Compass is backed by Goldman Sachs, SoftBank and others, and is hiring full-service realtors and brokerages throughout the country.  The goal is to have 20% market share in the top 20 cities by 2020.

My ultimate goal has always been to create a full-service brokerage that the kids can take over.  Teaming up with Compass looks like the best way to improve our brand and build a practice for the future!

Kayla Is Moving to NYC!

Kayla has dreamed of moving to New York City for years, and has friends who have moved there already.  In our annual Christmas letter last year, she told everyone that she planned to move to Manhattan in 2018 – and she’s doing it!

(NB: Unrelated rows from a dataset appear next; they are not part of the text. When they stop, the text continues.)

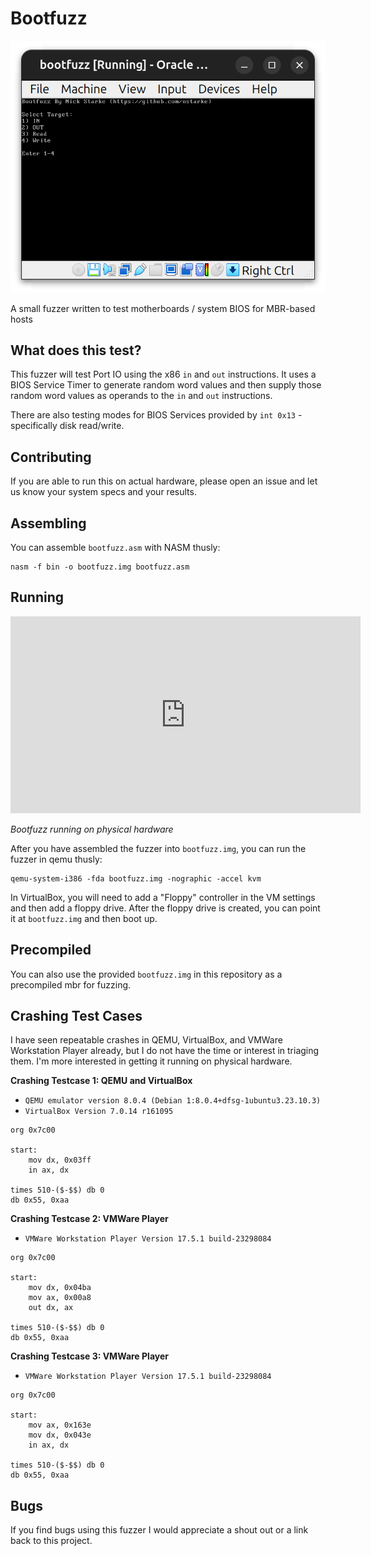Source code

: # Bootfuzz

![Bootfuzz Screenshot](/bootfuzz-screenshot.png "Bootfuzz Screenshot")

A small fuzzer written to test motherboards / system BIOS for MBR-based hosts

## What does this test?
This fuzzer will test Port IO using the x86 `in` and `out` instructions. It uses a BIOS Service Timer to generate random word values and then supply those random word values as operands to the `in` and `out` instructions.  

There are also testing modes for BIOS Services provided by `int 0x13` - specifically disk read/write.

## Contributing
If you are able to run this on actual hardware, please open an issue and let us know your system specs and your results.

## Assembling
You can assemble `bootfuzz.asm` with NASM thusly:

```
nasm -f bin -o bootfuzz.img bootfuzz.asm
```

## Running

<iframe width="560" height="315" src="https://www.youtube.com/embed/_j66cVXjqEk?si=-pwIc2eOfx8LRdXD" title="YouTube video player" frameborder="0" allow="accelerometer; autoplay; clipboard-write; encrypted-media; gyroscope; picture-in-picture; web-share" referrerpolicy="strict-origin-when-cross-origin" allowfullscreen></iframe>

_Bootfuzz running on physical hardware_

After you have assembled the fuzzer into `bootfuzz.img`, you can run the fuzzer in qemu thusly:

```
qemu-system-i386 -fda bootfuzz.img -nographic -accel kvm
```

In VirtualBox, you will need to add a "Floppy" controller in the VM settings and then add a floppy drive.  After the floppy drive is created, you can point it at `bootfuzz.img` and then boot up.

## Precompiled
You can also use the provided `bootfuzz.img` in this repository as a precompiled mbr for fuzzing.

## Crashing Test Cases
I have seen repeatable crashes in QEMU, VirtualBox, and VMWare Workstation Player already, but I do not have the time or interest in triaging them.  I'm more interested in getting it running on physical hardware.

**Crashing Testcase 1: QEMU and VirtualBox**

* `QEMU emulator version 8.0.4 (Debian 1:8.0.4+dfsg-1ubuntu3.23.10.3)`
* `VirtualBox Version 7.0.14 r161095`

```
org 0x7c00

start:
    mov dx, 0x03ff
    in ax, dx

times 510-($-$$) db 0
db 0x55, 0xaa 
```

**Crashing Testcase 2: VMWare Player**

* `VMWare Workstation Player Version 17.5.1 build-23298084`

```
org 0x7c00

start:
    mov dx, 0x04ba
    mov ax, 0x00a8
    out dx, ax

times 510-($-$$) db 0
db 0x55, 0xaa 
```

**Crashing Testcase 3: VMWare Player**

* `VMWare Workstation Player Version 17.5.1 build-23298084`

```
org 0x7c00

start:
    mov ax, 0x163e
    mov dx, 0x043e
    in ax, dx

times 510-($-$$) db 0
db 0x55, 0xaa 
```

## Bugs
If you find bugs using this fuzzer I would appreciate a shout out or a link back to this project.  
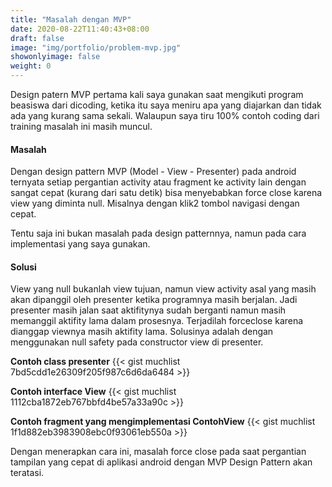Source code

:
 ```yaml
---
title: "Masalah dengan MVP"
date: 2020-08-22T11:40:43+08:00
draft: false
image: "img/portfolio/problem-mvp.jpg"
showonlyimage: false
weight: 0
---
```


Design patern MVP pertama kali saya gunakan saat mengikuti program beasiswa dari dicoding, ketika itu saya meniru apa yang diajarkan dan tidak ada yang kurang sama sekali. Walaupun saya tiru 100% contoh coding dari training masalah ini masih muncul.

<!--more-->

#### Masalah
Dengan design pattern MVP (Model - View - Presenter) pada android ternyata setiap pergantian activity atau fragment ke activity lain dengan sangat cepat (kurang dari satu detik) bisa menyebabkan force close karena view yang diminta null. Misalnya dengan klik2 tombol navigasi dengan cepat.

Tentu saja ini bukan masalah pada design patternnya, namun pada cara implementasi yang saya gunakan.

#### Solusi
View yang null bukanlah view tujuan, namun view activity asal yang masih akan dipanggil oleh presenter ketika programnya masih berjalan. Jadi presenter masih jalan saat aktifitynya sudah berganti namun masih memanggil aktifity lama dalam prosesnya. Terjadilah forceclose karena dianggap viewnya masih aktifity lama.
Solusinya adalah dengan menggunakan null safety pada constructor view di presenter.

**Contoh class presenter**
{{< gist muchlist 7bd5cdd1e26309f205f987c6d6da6484 >}}

**Contoh interface View**
{{< gist muchlist 1112cba1872eb767bbfd4be57a33a90c >}}

**Contoh fragment yang mengimplementasi ContohView**
{{< gist muchlist 1f1d882eb3983908ebc0f93061eb550a >}}

Dengan menerapkan cara ini, masalah force close pada saat pergantian tampilan yang cepat di aplikasi android dengan MVP Design Pattern akan teratasi.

She has amassed five solid years of experience here, and is ready for a new challenge.  She passed her New York real estate license test this week, and will be joining a successful realtor team in Manhattan next month.

While it will be devastating to not be around her every day to enjoy her sass and wit, we will carry on with our own adventures here, and enjoy watching from afar – and taking an occasional trip there ourselves.

I am incredibly proud of you Kayla, and love that you have the guts to pursue your dreams.  It is a big step, but I know you can handle it!